Sen. Bob Corker, R-Tennesse, told The Washington Post in an interview posted Friday that President Donald Trump’s public statements on foreign policy “castrate” his Secretary of State Rex Tillerson — creating “binary” scenarios for the United States on the world stage.
“You cannot publicly castrate your own secretary of state without giving yourself that binary choice,” Corker told The Washington Post’s Jackson Diehl in a phone interview on Friday. “The tweets — yes, you raise tension in the region (and) it’s very irresponsible.”
Corker added that the Trump administration has made some progress on North Korea especially when it comes to working with China, which he credited to Tillerson’s diplomatic efforts.
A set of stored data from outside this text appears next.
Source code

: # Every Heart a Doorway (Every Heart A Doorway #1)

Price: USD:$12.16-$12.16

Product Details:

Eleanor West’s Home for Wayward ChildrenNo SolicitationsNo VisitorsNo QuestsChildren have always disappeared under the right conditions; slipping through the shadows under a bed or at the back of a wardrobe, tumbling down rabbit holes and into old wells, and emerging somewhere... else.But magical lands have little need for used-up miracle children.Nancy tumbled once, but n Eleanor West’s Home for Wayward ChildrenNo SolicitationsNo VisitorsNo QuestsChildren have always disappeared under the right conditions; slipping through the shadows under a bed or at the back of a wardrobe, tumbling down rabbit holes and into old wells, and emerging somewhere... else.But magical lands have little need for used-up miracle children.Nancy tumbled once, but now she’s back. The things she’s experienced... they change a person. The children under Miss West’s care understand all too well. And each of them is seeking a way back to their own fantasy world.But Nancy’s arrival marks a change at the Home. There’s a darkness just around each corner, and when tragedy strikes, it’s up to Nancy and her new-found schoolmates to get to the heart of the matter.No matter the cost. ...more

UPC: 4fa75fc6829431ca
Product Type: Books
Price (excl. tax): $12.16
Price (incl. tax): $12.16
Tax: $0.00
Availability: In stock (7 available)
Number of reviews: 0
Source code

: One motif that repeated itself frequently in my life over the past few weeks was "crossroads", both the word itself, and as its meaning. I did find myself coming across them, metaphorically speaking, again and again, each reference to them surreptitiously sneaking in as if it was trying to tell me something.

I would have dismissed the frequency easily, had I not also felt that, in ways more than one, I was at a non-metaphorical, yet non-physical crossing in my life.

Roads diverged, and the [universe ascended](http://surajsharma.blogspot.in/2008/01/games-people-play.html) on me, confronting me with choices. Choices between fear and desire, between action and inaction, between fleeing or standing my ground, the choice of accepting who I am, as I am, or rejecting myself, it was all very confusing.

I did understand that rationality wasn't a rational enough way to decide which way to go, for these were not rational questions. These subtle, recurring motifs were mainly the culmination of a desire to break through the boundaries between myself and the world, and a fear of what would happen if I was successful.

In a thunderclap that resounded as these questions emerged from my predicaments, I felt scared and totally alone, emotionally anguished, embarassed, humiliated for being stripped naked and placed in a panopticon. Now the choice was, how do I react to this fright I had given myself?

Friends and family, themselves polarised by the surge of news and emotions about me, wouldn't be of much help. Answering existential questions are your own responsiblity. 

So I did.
“The greatest diplomatic activities we have are with China, and the most important, and they have come a long, long way,” Corker said, according to the Post. “Some of the things we are talking about are phenomenal.”
The White House did not immediately respond to a request for comment.
Corker, who has announced he is not going to seek re-election after 2018, and Trump have publicly quarreled recently on social media.
“The Failing @nytimes set Liddle’ Bob Corker up by recording his conversation,” Trump tweeted on Tuesday. “Was made to sound a fool, and that’s what I am dealing with!”
A transcript of the conversation, however, shows that the newspaper did not set Corker up and that the senator was well aware that he was on the record.
But the latest comments from the Tennessee Republican to the Post come as tensions between the United States and North Korea continue to rise over Pyongyang’s nuclear program, and on the same day the President announced he would potentially remove the United States from the Iran nuclear deal if Congress and US allies don’t attempt to strengthen areas of the deal he sees as weak.
He has also previously defended Tillerson and cited the top US diplomat as one of the people who “help separate our country from chaos.”
“I think Secretary Tillerson, Secretary (James) Mattis, and Chief of Staff (John) Kelly are those people that help separate our country from chaos, and I support them very much,” the Republican chairman of the Senate foreign relations committee told reporters last week.